Since people got able to eat meat daily (starting somewhere after WWII) the valuation of the product changed completely. Meat became a necessity in daily dinners instead of a luxury for the weekend. The industry understood this and made sure there was plenty available. More animals were breed using less square meters. This ended up in the so called megastallen which future is subject of discussion in politics now.
An average Dutch person eats 85 kilo meat a year. Since there are almost seventy million of them, this means a total amount of 1.445.000.000 kilos all together. If this is spread out over the different types of animals the Dutch eat there should be 6.568.482 pigs, 144.500.000 poultry, and 481.667 cows and other animals.

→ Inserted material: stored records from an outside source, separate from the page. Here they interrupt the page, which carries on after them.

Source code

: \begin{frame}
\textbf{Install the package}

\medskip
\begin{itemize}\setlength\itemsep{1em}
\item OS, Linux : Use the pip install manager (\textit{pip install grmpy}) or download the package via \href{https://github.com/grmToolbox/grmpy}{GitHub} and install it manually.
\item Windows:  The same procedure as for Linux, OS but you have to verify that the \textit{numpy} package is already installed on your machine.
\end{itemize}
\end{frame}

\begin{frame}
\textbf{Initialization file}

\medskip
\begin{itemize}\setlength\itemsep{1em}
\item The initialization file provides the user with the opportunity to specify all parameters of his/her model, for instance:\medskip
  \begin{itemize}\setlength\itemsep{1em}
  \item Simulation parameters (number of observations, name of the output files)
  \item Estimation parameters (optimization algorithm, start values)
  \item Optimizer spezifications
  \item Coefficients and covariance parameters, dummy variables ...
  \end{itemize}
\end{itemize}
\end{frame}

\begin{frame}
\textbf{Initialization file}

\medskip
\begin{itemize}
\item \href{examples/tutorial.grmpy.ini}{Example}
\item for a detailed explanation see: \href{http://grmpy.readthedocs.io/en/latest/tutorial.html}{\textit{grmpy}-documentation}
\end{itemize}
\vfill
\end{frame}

One of the solutions to house all the animals is the megastallen. These stalls are like fabrics where an enormous amount of cows, pigs or chickens can be housed. Seen from a producer’s eye this can be a very effective way of breeding animals. They are close together which means feeding them is easy, collecting their excrements can be done automatically and you don’t have to run for them when they are ready for the slaughterhouse.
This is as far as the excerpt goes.